SUGAR LAND EXPERIMENTS WITH FLASHING YELLOW ARROWS Coming soon: the greater Houston area’s first-ever flashing yellow arrow left-turn traffic lights, in 5 signals around the Sugar Land Business Park near West Airport Blvd. and Dairy Ashford! Will you know how to handle them? “The flashing yellow ‘instinctively implies caution,’ which is the preferred reaction when drivers make judgment calls about turning left into a gap in traffic, said city officials. . . . When approaching the intersection, a solid red arrow indicates a required stop – left turning drivers must stop. Drivers must also stop at a solid yellow arrow. A flashing yellow arrow requires motorists to first yield to oncoming traffic and pedestrians before proceeding to turn left. A solid green arrow permits drivers to turn left while oncoming traffic stops. . . . ‘We’ve targeted these initial intersections as part of a phased approach intended to allow residents to become familiar with FYAs [flashing yellow arrows] before utilizing the lights in more densely travelled areas,’ said Assistant Public Works Director David Worley. ‘Our selection of the Business Park will give us the opportunity to refine the timing and ensure education of our motorists.’ Following a six-month study period, the FYAs will be considered for implementation along Eldridge Road, a major north-south corridor through Sugar Land. In addition, a policy will be developed that specifies a process for selection of future intersections.” [Fort Bend Now]

10 Comment

  • I’d be extra-careful to fasten my seat belt.

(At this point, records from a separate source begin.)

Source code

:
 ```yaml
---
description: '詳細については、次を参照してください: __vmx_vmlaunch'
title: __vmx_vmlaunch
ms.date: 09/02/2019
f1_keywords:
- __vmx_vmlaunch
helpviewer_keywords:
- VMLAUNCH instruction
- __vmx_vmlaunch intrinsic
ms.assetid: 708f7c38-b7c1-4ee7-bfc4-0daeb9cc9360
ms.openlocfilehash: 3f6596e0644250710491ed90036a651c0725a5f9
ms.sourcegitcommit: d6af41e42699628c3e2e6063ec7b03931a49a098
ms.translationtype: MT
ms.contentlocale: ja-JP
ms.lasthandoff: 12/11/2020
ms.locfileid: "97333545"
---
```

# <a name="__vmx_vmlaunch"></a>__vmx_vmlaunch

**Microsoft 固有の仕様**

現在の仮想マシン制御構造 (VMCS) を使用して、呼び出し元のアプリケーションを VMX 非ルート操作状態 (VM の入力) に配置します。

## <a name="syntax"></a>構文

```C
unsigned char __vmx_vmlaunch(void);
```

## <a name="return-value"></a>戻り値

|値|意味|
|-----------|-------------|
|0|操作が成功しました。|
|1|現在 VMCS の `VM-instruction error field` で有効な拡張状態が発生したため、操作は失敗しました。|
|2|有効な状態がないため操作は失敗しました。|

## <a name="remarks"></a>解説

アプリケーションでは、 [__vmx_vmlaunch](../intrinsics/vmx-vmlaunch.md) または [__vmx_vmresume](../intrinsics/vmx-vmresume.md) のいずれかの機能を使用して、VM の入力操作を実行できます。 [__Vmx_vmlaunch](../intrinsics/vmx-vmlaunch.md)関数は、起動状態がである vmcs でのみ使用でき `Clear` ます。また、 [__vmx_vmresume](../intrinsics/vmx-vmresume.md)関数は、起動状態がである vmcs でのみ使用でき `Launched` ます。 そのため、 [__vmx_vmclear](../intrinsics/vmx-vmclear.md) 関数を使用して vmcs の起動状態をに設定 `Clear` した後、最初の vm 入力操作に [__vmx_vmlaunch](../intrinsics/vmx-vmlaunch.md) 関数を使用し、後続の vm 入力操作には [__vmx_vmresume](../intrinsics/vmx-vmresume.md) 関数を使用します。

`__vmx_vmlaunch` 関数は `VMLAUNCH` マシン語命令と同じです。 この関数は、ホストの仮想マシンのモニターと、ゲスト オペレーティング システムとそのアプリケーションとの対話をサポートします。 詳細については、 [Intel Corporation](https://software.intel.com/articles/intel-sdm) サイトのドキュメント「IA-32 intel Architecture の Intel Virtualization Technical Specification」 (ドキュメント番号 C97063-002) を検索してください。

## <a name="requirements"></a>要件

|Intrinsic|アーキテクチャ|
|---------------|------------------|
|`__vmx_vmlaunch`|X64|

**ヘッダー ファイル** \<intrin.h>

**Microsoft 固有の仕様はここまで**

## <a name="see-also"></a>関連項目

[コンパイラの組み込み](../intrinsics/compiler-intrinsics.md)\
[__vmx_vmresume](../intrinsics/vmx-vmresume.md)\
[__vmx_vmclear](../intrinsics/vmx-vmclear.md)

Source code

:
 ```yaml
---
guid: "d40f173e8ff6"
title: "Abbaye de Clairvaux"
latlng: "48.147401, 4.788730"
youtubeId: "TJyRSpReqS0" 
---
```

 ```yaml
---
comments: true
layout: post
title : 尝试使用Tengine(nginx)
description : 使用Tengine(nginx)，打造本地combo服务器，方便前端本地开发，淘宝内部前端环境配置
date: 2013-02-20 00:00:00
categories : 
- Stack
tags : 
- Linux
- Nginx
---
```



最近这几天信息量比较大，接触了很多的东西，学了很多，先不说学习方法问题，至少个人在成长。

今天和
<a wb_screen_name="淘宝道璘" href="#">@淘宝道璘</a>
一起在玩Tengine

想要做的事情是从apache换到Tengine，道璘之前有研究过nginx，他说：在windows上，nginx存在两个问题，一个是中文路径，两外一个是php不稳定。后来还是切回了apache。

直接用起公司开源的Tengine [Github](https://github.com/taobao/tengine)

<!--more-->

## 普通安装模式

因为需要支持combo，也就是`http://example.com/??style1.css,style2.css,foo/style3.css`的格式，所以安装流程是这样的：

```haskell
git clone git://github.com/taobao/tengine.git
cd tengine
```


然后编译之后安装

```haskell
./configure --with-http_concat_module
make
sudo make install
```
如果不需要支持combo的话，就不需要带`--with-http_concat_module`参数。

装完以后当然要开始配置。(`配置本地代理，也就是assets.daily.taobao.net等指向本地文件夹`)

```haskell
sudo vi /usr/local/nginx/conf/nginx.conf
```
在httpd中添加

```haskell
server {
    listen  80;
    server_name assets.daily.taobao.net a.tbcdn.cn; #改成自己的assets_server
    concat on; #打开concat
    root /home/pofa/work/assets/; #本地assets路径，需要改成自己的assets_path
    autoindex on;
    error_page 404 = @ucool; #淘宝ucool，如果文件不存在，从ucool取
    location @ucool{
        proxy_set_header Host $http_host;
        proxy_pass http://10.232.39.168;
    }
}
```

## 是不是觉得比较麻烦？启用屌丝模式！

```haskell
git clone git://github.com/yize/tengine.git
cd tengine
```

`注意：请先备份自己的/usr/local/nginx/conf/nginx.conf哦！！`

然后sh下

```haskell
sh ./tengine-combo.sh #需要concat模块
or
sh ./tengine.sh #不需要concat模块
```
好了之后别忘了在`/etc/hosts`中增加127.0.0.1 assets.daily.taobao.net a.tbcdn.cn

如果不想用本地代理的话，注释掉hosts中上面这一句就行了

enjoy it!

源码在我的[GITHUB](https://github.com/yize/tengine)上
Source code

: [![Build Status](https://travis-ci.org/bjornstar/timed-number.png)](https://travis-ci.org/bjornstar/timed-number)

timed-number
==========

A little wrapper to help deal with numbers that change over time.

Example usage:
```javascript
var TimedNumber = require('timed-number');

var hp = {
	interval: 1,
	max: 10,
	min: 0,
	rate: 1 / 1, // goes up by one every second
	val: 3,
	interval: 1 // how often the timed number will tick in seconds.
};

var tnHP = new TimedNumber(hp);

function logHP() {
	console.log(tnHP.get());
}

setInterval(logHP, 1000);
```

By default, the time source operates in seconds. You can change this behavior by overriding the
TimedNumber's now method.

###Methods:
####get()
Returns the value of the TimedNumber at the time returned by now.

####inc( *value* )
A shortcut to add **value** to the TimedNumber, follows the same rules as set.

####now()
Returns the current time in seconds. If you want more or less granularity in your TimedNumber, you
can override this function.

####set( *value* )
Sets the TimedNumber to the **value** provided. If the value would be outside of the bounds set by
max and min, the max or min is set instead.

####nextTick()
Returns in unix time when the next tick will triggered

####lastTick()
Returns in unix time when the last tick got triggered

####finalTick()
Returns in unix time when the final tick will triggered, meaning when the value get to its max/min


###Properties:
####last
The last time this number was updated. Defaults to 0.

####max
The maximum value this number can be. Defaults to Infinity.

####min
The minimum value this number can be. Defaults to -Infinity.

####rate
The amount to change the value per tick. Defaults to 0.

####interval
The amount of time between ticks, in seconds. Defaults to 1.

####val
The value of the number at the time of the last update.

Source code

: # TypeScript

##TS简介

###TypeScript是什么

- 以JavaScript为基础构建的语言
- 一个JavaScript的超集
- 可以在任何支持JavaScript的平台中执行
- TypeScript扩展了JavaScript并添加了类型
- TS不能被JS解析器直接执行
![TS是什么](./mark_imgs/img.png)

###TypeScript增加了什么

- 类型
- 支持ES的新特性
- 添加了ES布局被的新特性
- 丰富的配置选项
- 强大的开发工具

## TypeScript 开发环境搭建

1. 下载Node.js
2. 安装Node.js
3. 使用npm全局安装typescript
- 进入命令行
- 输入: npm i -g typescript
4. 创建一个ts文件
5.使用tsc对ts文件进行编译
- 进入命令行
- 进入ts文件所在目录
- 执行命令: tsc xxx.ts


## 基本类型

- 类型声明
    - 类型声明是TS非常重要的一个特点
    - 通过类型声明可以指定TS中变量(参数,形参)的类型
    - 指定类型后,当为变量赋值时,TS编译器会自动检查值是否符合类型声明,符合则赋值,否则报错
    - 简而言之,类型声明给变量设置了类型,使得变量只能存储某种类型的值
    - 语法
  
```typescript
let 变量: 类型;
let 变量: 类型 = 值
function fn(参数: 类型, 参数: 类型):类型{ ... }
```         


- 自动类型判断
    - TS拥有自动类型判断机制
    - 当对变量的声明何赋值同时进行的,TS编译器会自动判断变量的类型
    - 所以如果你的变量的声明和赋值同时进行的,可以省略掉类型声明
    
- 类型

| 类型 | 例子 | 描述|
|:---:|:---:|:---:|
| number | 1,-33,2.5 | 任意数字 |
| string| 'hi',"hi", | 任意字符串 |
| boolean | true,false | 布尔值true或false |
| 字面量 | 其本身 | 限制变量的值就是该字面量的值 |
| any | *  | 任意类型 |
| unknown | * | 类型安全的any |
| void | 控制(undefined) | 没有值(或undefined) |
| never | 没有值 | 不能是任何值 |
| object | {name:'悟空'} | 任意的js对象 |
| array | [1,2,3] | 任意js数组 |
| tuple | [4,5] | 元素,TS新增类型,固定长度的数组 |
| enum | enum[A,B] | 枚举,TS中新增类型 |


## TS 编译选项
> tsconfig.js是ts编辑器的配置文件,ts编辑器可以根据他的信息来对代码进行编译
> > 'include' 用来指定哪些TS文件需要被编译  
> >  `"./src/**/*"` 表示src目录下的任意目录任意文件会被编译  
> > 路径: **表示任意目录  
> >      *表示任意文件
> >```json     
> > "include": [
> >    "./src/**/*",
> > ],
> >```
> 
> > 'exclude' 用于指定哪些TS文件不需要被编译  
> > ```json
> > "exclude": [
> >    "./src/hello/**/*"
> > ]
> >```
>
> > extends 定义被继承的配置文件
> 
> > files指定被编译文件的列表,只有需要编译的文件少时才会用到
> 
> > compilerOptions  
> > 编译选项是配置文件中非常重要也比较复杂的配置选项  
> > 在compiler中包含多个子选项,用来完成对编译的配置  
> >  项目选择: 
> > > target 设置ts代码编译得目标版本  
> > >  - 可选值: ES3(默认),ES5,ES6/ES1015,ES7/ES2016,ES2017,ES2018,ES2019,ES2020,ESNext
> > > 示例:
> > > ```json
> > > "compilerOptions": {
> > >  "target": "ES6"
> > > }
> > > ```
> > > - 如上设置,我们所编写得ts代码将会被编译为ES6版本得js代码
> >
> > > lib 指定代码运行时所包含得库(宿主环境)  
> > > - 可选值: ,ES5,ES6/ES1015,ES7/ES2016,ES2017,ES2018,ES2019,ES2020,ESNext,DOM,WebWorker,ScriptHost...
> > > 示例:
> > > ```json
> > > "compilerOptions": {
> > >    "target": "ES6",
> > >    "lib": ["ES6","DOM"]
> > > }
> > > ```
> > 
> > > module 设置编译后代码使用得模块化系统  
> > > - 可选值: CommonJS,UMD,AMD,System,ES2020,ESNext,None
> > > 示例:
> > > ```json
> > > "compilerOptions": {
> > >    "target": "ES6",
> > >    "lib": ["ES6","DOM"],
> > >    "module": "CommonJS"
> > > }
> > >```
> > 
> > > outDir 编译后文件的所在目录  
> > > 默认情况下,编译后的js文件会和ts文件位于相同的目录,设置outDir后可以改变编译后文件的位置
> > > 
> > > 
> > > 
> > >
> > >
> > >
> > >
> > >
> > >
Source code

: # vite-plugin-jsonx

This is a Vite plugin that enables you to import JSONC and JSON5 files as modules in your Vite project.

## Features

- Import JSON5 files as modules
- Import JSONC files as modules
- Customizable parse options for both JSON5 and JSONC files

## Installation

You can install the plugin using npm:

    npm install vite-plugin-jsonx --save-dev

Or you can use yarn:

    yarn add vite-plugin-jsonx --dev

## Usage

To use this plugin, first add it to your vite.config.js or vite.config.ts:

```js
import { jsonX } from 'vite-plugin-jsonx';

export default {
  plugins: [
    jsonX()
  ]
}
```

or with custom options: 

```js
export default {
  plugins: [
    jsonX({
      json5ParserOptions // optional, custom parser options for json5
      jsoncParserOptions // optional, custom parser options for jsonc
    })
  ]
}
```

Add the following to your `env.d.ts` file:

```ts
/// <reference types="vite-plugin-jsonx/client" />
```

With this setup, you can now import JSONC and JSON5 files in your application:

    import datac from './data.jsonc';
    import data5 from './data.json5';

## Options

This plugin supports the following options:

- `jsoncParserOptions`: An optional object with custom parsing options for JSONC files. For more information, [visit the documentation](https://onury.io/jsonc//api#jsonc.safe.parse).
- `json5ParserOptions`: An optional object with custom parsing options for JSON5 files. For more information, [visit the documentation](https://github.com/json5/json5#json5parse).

  • How is this different from a solid green light? One of the many things about Houston traffic that pisses me off is the non-green arrow to begin with. What makes that intersection more dangerous than the last block that warrants a “you cannot legally turn left here” arrow?

    Just yield to oncoming traffic and turn left whenever it’s safe.

    Why must you be told how to perform the simplest of tasks?

  • It seems that if drivers are in a hurry, problems would happen with any color light. It isn’t that drivers don’t already know perfectly well what they should do; it’s that it has become routine and they are only driving with half their brain.

    So perhaps something to remind drivers to pay proper attention could be handy as long as the effect isn’t simply a temporary one due to novelty. But I dislike using flashing lights for it. If steady yellow and flashing yellow mean different things, you can’t tell at a glance which it is. Also, flashing lights are themselves distracting.

  • I see it adding confusion, not clarity. And people freaking out and slamming on their brakes when they don’t need to.

  • File under “Things sure to go wrong”

  • “Drivers must also stop at a solid yellow arrow.”

    Doesn’t this conflict with what the Texas Drivers Handbook (published by the Texas Department of Public Safety) states with regard to solid yellow lights?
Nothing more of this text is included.